> WHAT YOU NEED TO DO
Extract each line of the records below that contains the word "Tailwind".
#### RECORDS SUPPLIED ####
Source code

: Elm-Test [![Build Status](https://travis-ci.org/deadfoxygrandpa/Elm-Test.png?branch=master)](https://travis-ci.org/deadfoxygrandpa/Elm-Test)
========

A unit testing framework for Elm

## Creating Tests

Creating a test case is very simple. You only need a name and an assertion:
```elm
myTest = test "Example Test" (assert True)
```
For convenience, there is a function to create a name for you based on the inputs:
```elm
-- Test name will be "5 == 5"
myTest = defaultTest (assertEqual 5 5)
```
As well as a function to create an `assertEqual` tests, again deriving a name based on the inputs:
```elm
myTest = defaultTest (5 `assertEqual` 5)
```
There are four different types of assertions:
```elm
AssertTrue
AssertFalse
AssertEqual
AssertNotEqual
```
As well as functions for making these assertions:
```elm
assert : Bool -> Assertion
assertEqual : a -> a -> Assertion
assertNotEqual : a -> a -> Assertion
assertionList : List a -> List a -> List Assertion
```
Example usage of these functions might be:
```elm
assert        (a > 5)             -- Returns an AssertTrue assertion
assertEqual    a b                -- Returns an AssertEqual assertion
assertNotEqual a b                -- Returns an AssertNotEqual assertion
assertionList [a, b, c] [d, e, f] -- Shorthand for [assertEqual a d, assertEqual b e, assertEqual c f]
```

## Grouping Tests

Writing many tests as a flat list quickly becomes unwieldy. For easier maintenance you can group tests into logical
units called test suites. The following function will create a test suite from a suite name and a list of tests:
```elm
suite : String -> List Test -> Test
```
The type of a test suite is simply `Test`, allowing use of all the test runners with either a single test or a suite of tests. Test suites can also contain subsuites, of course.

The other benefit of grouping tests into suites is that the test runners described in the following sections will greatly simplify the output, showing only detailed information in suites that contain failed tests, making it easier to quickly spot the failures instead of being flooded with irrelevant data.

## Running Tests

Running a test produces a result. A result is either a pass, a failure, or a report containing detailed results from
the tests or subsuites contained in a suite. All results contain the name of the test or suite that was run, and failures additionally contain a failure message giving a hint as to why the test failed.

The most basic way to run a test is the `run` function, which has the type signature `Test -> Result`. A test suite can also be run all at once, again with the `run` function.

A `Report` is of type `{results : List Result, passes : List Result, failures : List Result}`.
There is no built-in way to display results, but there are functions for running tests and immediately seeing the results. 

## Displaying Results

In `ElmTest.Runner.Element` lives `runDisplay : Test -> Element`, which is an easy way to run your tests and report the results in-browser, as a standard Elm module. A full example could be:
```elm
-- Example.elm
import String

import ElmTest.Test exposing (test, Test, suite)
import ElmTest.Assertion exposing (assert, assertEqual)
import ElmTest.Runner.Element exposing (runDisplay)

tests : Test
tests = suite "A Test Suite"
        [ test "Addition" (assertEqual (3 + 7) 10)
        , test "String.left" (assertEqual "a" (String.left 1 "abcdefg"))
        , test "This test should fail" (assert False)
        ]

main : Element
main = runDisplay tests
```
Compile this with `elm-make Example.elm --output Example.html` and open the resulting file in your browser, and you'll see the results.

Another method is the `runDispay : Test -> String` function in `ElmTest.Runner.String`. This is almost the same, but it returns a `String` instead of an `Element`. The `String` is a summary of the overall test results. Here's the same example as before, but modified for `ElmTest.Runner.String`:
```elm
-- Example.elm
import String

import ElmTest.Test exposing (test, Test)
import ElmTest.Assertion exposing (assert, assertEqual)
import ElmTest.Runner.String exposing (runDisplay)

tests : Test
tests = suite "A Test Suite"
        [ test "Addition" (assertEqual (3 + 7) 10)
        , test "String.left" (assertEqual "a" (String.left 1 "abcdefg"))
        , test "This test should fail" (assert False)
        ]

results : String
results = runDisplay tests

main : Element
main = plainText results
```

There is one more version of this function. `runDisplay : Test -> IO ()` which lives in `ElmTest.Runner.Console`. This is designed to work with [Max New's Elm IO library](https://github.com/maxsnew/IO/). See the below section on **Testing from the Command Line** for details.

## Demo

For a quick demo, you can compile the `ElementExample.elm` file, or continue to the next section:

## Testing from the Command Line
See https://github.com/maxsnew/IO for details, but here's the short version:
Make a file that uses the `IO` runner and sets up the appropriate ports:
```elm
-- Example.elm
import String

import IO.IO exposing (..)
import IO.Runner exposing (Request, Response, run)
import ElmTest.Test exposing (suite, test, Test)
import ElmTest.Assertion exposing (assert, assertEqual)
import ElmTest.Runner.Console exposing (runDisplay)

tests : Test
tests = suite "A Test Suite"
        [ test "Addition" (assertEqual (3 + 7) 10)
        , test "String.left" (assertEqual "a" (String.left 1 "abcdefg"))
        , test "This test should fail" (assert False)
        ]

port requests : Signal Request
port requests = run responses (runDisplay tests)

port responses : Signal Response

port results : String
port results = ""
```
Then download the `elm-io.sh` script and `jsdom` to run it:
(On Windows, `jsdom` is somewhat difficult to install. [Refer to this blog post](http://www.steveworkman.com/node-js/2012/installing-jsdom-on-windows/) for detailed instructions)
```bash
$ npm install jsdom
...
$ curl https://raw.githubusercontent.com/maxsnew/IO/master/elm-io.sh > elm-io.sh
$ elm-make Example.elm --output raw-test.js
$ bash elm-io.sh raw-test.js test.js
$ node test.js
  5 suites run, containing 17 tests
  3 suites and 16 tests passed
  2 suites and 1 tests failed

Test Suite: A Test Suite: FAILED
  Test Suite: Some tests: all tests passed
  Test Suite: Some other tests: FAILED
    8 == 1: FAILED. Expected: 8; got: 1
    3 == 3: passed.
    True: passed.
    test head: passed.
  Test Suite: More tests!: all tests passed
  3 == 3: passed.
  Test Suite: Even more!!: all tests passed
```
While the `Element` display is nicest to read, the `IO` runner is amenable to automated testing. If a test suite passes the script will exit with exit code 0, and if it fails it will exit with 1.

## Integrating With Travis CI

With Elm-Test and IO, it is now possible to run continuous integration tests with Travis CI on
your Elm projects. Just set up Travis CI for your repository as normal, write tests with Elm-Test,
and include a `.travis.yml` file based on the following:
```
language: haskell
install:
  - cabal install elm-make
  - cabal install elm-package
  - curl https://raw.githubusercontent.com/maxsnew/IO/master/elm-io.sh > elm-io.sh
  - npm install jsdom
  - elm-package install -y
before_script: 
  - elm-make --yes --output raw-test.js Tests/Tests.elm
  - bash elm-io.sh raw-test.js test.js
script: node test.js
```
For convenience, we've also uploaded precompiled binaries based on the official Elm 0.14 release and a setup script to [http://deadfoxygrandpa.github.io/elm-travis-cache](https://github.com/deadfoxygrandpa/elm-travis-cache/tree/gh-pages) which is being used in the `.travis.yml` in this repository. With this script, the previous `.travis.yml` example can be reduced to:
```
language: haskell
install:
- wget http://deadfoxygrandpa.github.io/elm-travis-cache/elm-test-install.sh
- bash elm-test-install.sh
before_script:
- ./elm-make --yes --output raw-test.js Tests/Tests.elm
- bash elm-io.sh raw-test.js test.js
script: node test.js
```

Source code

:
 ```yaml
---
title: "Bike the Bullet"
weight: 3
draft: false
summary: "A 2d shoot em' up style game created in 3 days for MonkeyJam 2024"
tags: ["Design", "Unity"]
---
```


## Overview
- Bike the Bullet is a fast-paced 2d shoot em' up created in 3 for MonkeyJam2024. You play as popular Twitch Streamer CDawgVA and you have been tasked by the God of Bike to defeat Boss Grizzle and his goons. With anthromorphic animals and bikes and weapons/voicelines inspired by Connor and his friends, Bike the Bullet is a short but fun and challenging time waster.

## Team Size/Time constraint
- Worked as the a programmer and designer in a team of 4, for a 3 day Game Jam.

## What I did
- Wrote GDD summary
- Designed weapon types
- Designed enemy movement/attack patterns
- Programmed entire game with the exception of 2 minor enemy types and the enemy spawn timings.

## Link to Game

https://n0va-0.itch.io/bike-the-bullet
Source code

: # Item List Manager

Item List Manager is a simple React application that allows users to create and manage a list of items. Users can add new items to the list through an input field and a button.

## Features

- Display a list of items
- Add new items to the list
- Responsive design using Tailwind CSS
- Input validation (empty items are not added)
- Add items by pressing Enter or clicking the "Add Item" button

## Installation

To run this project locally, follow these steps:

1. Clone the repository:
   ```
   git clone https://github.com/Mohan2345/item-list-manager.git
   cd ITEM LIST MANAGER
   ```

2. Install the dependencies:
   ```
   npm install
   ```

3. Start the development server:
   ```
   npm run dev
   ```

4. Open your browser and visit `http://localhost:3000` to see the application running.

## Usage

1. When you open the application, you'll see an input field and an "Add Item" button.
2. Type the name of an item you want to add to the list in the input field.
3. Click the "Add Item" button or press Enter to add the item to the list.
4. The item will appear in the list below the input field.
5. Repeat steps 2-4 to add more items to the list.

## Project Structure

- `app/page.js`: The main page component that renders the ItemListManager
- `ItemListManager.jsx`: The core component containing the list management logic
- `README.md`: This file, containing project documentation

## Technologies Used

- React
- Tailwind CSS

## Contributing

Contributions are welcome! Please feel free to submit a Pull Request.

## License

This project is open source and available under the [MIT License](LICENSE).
####
> EXERCISE RESPONSE
- Responsive design using Tailwind CSS
- Tailwind CSS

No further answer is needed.